On Fri, 6 Mar 2026 at 20:51, Heikki Linnakangas <[email protected]> wrote:
> > In theory we could reduce the window for the race, by having all
> > frontend tools use async connections and have the main thread wait for
> > either the self-pipe or a cancel. That way it would be more similar to
> > the previous signal code in behaviour. That's a much bigger lift though,
> > i.e. all PQexec and PQgetResult calls would need to be modified. My
> > proposed change doesn't require changing the callsites at all.
>
> Yeah, it does have that advantage..
I let Claude Code take a stab at a POC for doing the same thread
approach. So I could get a more accurate feeling of how big this lift
would be. It's a much bigger change, but the general design is
relatively straight forward. It's attached as the nocfbot patch (it's
not built on top of any of the other patches, it's a separate one).

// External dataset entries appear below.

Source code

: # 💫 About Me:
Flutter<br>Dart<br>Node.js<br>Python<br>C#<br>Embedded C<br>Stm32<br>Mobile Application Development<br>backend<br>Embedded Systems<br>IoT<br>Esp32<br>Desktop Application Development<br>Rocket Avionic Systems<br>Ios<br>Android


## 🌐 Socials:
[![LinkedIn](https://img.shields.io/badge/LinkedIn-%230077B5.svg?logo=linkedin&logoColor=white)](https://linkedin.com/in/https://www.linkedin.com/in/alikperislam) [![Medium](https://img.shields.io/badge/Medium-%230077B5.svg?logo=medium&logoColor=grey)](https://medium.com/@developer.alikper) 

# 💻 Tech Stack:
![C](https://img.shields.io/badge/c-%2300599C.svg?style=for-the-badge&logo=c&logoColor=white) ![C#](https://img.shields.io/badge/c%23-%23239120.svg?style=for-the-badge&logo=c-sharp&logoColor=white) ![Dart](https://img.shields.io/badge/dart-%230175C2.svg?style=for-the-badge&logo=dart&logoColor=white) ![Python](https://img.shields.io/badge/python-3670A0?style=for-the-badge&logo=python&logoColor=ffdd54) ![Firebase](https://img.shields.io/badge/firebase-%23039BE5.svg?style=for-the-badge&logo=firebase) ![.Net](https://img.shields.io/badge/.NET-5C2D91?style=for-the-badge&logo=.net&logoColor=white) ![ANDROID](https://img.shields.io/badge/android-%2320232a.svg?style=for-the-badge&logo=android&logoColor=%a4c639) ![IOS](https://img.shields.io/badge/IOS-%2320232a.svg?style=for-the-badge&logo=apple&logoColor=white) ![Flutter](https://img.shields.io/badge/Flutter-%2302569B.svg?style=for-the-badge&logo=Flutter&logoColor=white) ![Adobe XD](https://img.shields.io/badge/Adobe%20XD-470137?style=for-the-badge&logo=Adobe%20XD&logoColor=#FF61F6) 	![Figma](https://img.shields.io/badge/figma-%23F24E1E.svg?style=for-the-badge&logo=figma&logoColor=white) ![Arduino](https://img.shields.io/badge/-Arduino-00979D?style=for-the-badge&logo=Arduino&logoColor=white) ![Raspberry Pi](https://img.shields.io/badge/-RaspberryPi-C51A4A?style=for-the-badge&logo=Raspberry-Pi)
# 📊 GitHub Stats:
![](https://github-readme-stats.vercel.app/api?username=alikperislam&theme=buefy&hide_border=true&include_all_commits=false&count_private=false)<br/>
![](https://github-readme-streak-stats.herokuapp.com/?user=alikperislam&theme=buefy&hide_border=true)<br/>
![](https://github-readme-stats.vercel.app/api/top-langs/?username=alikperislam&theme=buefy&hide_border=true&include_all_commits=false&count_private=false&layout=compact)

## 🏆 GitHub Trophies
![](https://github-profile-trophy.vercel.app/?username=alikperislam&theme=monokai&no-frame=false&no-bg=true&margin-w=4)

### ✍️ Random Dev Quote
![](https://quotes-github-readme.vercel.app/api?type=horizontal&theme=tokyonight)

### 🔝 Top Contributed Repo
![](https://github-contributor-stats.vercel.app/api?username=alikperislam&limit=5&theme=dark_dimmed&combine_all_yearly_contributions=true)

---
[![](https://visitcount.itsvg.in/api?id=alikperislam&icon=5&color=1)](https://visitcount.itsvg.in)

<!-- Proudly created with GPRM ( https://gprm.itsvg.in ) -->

> One simple thing we could is to remember the "generation" in the signal
> handler, and store it in another global variable ("cancelledGeneration"
> or such). In the cancel thread, check that the generation matches;
> otherwise the thread is about to send a cancellation to a query that
> already finished, and should not send it.
>In the cancel thread, check that the generation matches;
otherwise the thread is about to send a cancellation to a query that
already finished, and should not send it.
I took a look at this, and attached a fixup patch that does this. It
uses C11 atomics because locks cannot be taken in the signal handler
and the signal handler needs to read/write variables from/to two
different threads. I'm not sure if it pulls it's own weight though. It
seems a really unlikely scenario where the signal handler is fired
during one generation, but then the cancel thread wakes up during
another. I'm not sure if we should care about it. And I actually think
it could make us miss cancel a SIGINT for non-interactive use cases of
psql.
> I worry how this behaves if establishing the cancel connection gets
> stuck for a long time. Because of a network hiccup, for example. That's
> also not a new problem though; it's perhaps even worse today, if the
> signal handler gets stuck for a long time, trying to establish the
> connection. Still, would be good to do some testing with a bad network.
To make sure we're talking about the same situation, let me summarize
it differently: Establishing the connection for the cancel is slow,
but the actual query connection is still fast.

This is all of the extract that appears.